第1章ー21
実際、レヴィンスキー将軍は巧みにサン・ヴィットを死守していた。
砲戦車を適切な位置に配置し、歩兵の支援に当たらせることで、サン・ヴィットを攻略しようと迫る独軍の接近を巧みに阻む。
仏軍の砲戦車は、固定砲塔という弱点があるが、榴弾も撃てる75ミリ砲を主砲として装備している。
主砲の火力的には、零式戦車すら上回るのだ。
攻撃の先鋒を務めるのには、固定砲塔ということで、かなり不満が出てくる代物だが、拠点防衛等の守備に使うのには、砲戦車はもってこいの代物だった。
レヴィンスキー将軍は、退却途上の仏軍の部隊から砲戦車をかき集め、サン・ヴィット防衛のために100両余りを投入していた。
こうなると10個師団余りで、独軍が猛攻を加えても、そう容易に落ちる拠点ではなくなる。
また、米陸軍航空隊を主力とする航空部隊は、サン・ヴィット守備隊に対して物資を投下したり、独軍に対して銃爆撃を加えたり、といった行動により、サン・ヴィット守備隊を支援していた。
実際には、独軍の手に落ちた物資もかなりあったらしいが、レヴィンスキー将軍の回想によると、この空中からの物資補給が無ければ、とてもサン・ヴィットを守り抜くことはできなかったという。
更にバストーニュ方面から、日本海兵隊を主力とする救援部隊が、サン・ヴィットを救援するために急行していた。
零式戦車の部隊を先頭に立て、強引に急進撃を図る日本海兵隊に対しては、本来は独第16軍が対処する筈だが、じりじりと押されており、ミューズ河を独軍の一部は既に渡河を完了していたとはいえ、後方が切断される危険にさらされつつあった。
このため、独A軍集団司令官であるルントシュテット将軍は、ミューズ河を渡河した部隊の一部さえ、後方の脅威となりつつある日本海兵隊への対処のために向けることを決断せざるを得ない状況に陥りつつあった。
とは言え、それはそれで正しい判断ではあった。
ロンメル将軍等からの報告を受けたルントシュテット将軍は、日本海兵師団の戦力は、独装甲師団の戦力に機動力、火力共に匹敵すると考えた。
更にミューズ河を渡河した部隊は、独B軍集団の部隊と共同して、ベルギーの英仏軍を攻撃しつつあり、裏返せば、皮肉なことに独A軍集団の先鋒部隊は、独B軍集団と合流することがほぼ可能になっていた。

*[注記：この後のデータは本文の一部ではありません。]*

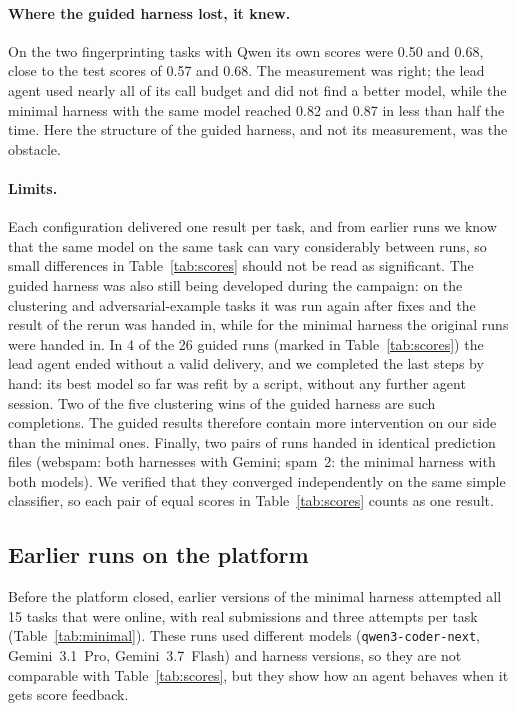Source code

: \documentclass[letterpaper,twocolumn,10pt]{article}
\begin{document}
\paragraph{Where the guided harness lost, it knew.} On the two
fingerprinting tasks with Qwen its own scores were 0.50 and 0.68, close to the
test scores of 0.57 and 0.68. The measurement was right; the lead agent
used nearly all of its call budget and did not find a better model, while
the minimal harness with the same model reached 0.82 and 0.87 in less than
half the time. Here the structure of the guided harness, and not its measurement,
was the obstacle.

\paragraph{Limits.} Each configuration delivered one result per task, and
from earlier runs we know that the same model on the same task can vary
considerably between runs, so small differences in Table~\ref{tab:scores}
should not be read as significant. The guided harness was also still being
developed during the campaign: on the clustering and adversarial-example
tasks it was run again after fixes and the result of the rerun was handed
in, while for the minimal harness the original runs were handed in. In 4
of the 26 guided runs (marked in Table~\ref{tab:scores}) the lead agent
ended without a valid delivery, and we completed the last steps by hand:
its best model so far was refit by a script, without any further agent
session. Two of the five clustering wins of the guided harness are such
completions. The guided results therefore contain more intervention on our
side than the minimal ones. Finally, two pairs of runs handed in identical
prediction files (webspam: both harnesses with Gemini; spam~2: the minimal harness with both
models).
We verified that they converged independently on the same simple
classifier, so each pair of equal scores in Table~\ref{tab:scores} counts as
one result.

\subsection{Earlier runs on the platform}

Before the platform closed, earlier versions of the minimal harness attempted
all 15 tasks that were online, with real submissions and three attempts per
task (Table~\ref{tab:minimal}). These runs used different models
(\texttt{qwen3-coder-next}, Gemini~3.1~Pro, Gemini~3.7~Flash) and harness
versions, so they are not comparable with Table~\ref{tab:scores}, but they
show how an agent behaves when it gets score feedback.
\end{document}
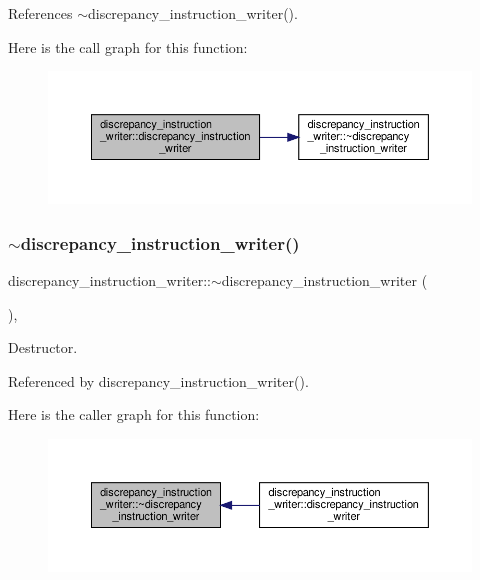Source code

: References $\sim$discrepancy\+\_\+instruction\+\_\+writer().

Here is the call graph for this function\+:
\nopagebreak
\begin{figure}[H]
\begin{center}
\leavevmode
\includegraphics[width=350pt]{d1/d3c/classdiscrepancy__instruction__writer_a563703e6577efd4a025851d7e1f71476_cgraph}
\end{center}
\end{figure}
\mbox{\label{classdiscrepancy__instruction__writer_ac52aa598fff74d0eb54c21ce8a2aa6ca}} 
\subsubsection{\texorpdfstring{$\sim$discrepancy\+\_\+instruction\+\_\+writer()}{~discrepancy\_instruction\_writer()}}
{\footnotesize\ttfamily discrepancy\+\_\+instruction\+\_\+writer\+::$\sim$discrepancy\+\_\+instruction\+\_\+writer (\begin{DoxyParamCaption}{ }\end{DoxyParamCaption})\hspace{0.3cm}{\ttfamily [override]}, {\ttfamily [default]}}



Destructor. 



Referenced by discrepancy\+\_\+instruction\+\_\+writer().

Here is the caller graph for this function\+:
\nopagebreak
\begin{figure}[H]
\begin{center}
\leavevmode
\includegraphics[width=350pt]{d1/d3c/classdiscrepancy__instruction__writer_ac52aa598fff74d0eb54c21ce8a2aa6ca_icgraph}
\end{center}
\end{figure}


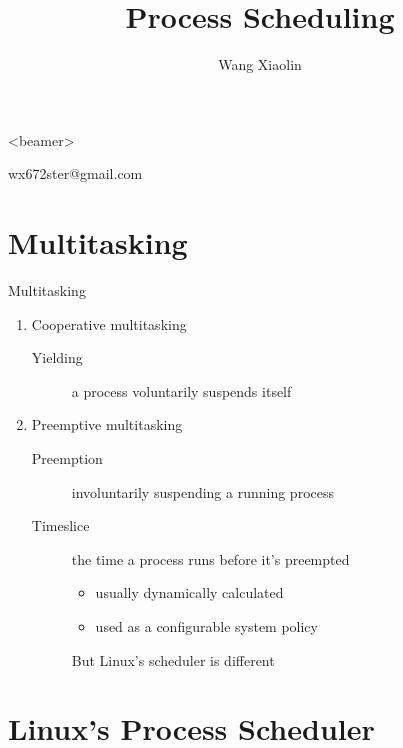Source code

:\begin{frame}<beamer>
  \title{Process Scheduling}
  \author{Wang Xiaolin}
  \titlepage
  \vfill
  \tiny{
     wx672ster@gmail.com
  }
\end{frame}

\section{Multitasking}
\label{sec:multitasking}

\begin{frame}{Multitasking}
  \begin{enumerate}
  \item Cooperative multitasking
    \begin{description}
    \item[Yielding] a process voluntarily suspends itself
    \end{description}
  \item Preemptive multitasking
    \begin{description}
    \item[Preemption] involuntarily suspending a running process
    \item[Timeslice] the time a process runs before it's preempted
      \begin{itemize}
      \item usually dynamically calculated
      \item used as a configurable system policy
      \end{itemize}
      But Linux's scheduler is different
    \end{description}
  \end{enumerate}
\end{frame}

\section{Linux's Process Scheduler}
\label{sec:linuxs-proc-sched}

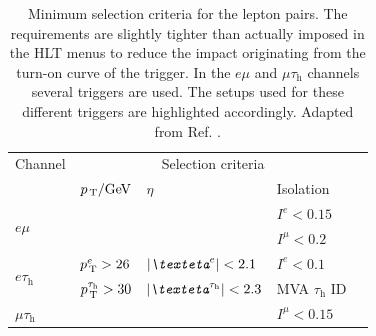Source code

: \begin{table}[h]
    \centering
    \caption[Baseline selection of lepton pairs.]{Minimum selection criteria for the lepton pairs. The requirements are slightly tighter than actually imposed in the HLT menus to reduce the impact originating from the turn-on curve of the trigger. In the $e\mu$ and $\mu\tau_\text{h}$ channels several triggers are used. The setups used for these different triggers are highlighted accordingly. Adapted from Ref. \cite{Sirunyan:2017khh}.}\label{ES:tab:channels}
    \begin{tabular}{lllll}
        \toprule
        Channel                       & \multicolumn{3}{c}{Selection criteria}                       \\ \cline{2-4}
                                      & $p_\text{\,T} / \text{GeV}$                    & $\eta$                              & Isolation \\ \midrule
\multirow{4}{*}{$e\mu$}               & \cellcolor{ctcolormain!20}{$p_\text{\,T}^e > \text{13}$  }                 & \cellcolor{ctcolormain!20}{$\abs{\eta^e}<\text{2.5}$    }              & \multirow{2}{*}{$I^e < \text{0.15}$} \\
                                      & \cellcolor{ctcolormain!20}{$p_\text{\,T}^\mu > \text{24}$}                 & \cellcolor{ctcolormain!20}{$\abs{\eta^\mu}<\text{2.4}$  }              &                               \\
                                      & \cellcolor{ctcoloraccessory!20}{$p_\text{\,T}^e > \text{24}$      }            & \cellcolor{ctcoloraccessory!20}{$\abs{\eta^e}<\text{2.5}$   }               & \multirow{2}{*}{$I^\mu < \text{0.2}$}   \\
                                      & \cellcolor{ctcoloraccessory!20}{$p_\text{\,T}^\mu > \text{15} $   }            & \cellcolor{ctcoloraccessory!20}{$\abs{\eta^\mu}<\text{2.4}$ }               &                               \\ \midrule
\multirow{2}{*}{$e\tau_\text{h}$}     & $p_\text{\,T}^e > \text{26}$                   & $\abs{\eta^e} < \text{2.1}$                  & $I^e < \text{0.1}$       \\
                                      & $p_\text{\,T}^{\tau_\text{h}} > \text{30}$   & $\abs{\eta^{\tau_\text{h}}}< \text{2.3}$  &  MVA  $\tau_\text{h}$ ID \\  \midrule 
\multirow{4}{*}{$\mu\tau_\text{h}$}   & \cellcolor{ctcolormain!20}{$p_\text{\,T}^\mu > \text{23}$               }  & \cellcolor{ctcolormain!20}{$\abs{\eta^\mu}<\text{2.1}$               } & \multirow{2}{*}{$I^\mu < \text{0.15}$} \\

\end{tabular}
\end{table}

「この際、アルデンヌ方面からの補給路を確立するために、残存する独A軍集団の装甲師団全6個師団を、日本海兵隊に向ける」
ルントシュテット将軍は、そう決断した。
そして、内心では想いを巡らせた。
とは言え、これまで攻撃の先鋒を担い、自らの血を流してきた各装甲師団の戦力は、ほぼ2割減といったところで、全滅一歩手前に近い。

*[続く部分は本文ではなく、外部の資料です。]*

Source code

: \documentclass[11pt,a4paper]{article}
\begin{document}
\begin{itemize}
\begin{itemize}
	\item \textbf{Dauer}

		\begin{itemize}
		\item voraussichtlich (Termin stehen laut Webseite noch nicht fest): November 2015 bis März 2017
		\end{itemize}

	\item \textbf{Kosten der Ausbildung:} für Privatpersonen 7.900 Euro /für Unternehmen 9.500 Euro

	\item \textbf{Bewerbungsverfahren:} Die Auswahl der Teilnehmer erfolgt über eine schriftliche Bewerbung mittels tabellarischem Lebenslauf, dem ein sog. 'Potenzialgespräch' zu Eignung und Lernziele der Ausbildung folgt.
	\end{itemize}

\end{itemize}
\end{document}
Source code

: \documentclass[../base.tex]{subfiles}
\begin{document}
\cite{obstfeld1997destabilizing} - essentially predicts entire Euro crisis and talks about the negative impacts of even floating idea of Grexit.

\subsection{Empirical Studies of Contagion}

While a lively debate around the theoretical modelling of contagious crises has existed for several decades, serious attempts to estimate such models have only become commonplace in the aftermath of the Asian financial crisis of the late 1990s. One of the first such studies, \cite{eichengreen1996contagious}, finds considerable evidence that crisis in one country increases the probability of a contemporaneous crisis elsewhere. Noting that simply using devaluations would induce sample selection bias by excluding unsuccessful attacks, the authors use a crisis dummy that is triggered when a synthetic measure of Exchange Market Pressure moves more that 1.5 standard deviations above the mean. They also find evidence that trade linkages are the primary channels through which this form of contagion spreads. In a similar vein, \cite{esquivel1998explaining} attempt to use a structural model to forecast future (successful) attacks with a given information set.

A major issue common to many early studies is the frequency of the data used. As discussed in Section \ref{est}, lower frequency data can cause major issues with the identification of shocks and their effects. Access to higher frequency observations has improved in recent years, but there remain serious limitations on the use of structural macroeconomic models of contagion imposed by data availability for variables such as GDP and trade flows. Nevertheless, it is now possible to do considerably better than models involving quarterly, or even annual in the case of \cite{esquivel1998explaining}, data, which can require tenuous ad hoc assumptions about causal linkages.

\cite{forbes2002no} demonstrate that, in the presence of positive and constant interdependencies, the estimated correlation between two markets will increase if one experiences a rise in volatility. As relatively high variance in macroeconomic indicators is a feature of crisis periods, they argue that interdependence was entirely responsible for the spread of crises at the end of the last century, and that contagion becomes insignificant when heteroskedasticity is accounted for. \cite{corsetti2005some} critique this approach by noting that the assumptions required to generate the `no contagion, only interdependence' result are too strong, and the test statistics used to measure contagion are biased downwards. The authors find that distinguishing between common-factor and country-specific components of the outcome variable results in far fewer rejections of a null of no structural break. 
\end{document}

それに対して、日本海兵隊6個師団は、新手の部隊と言ってよく、我が第7装甲師団の相手をして勝利を収めており、意気軒昂となっている筈だ。
日本海兵隊のサン・ヴィット救援作戦を阻止することは不可能だろう。
それでも。
「我が独はリエージュ、ナミュールを確保した。攻勢の第一段階は成功した、という宣伝はできる」
ルントシュテット将軍は、そう判断していた。
大攻勢は失敗してノルウェー戦に続く敗北で独の将来は昏い、と国内外に思わせる訳には行かない。

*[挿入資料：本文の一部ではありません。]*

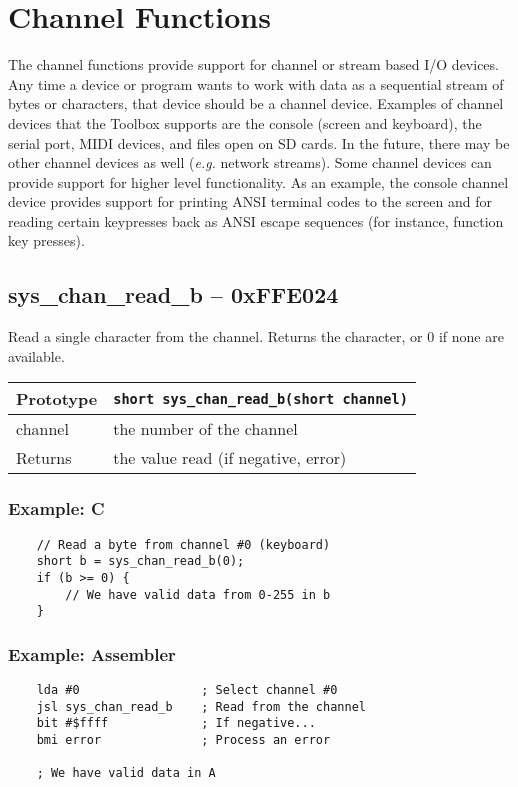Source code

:\section{Channel Functions}
The channel functions provide support for channel or stream based I/O devices.
Any time a device or program wants to work with data as a sequential stream of bytes or characters,
that device should be a channel device.
Examples of channel devices that the Toolbox supports are the console (screen and keyboard), the serial port,
MIDI devices, and files open on SD cards.
In the future, there may be other channel devices as well ({\it e.g.} network streams).
Some channel devices can provide support for higher level functionality.
As an example, the console channel device provides support for printing ANSI terminal codes to the screen
and for reading certain keypresses back as ANSI escape sequences (for instance, function key presses).

\subsection*{sys\_chan\_read\_b -- 0xFFE024}
Read a single character from the channel. Returns the character, or 0 if none are available.

\bigskip

\begin{tabular}{|l||l|} \hline
Prototype & \lstinline!short sys_chan_read_b(short channel)! \\ \hline
channel & the number of the channel \\ \hline
Returns & the value read (if negative, error) \\ \hline
\end{tabular}

\subsubsection*{Example: C}
\begin{lstlisting}
    // Read a byte from channel #0 (keyboard)
    short b = sys_chan_read_b(0);
    if (b >= 0) {
        // We have valid data from 0-255 in b
    }
\end{lstlisting}

\subsubsection*{Example: Assembler}
\begin{verbatim}
    lda #0                 ; Select channel #0
    jsl sys_chan_read_b    ; Read from the channel
    bit #$ffff             ; If negative...
    bmi error              ; Process an error

    ; We have valid data in A
\end{verbatim}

そうなっては、独ソ寄りの中立を維持している東欧諸国、イタリア等が英仏米日にすり寄るだろう。
そして、最悪の場合、イタリア等が英仏米日側に立って参戦することさえあり得る。
これ以上、独の敵を増やす訳には行かないのだ。
更にその後だが。
「第一次世界大戦の時のように、パリを目指して徐々にいくしかないだろうな。仏との短期決戦は夢と化したか」
ルントシュテット将軍はそう判断していた。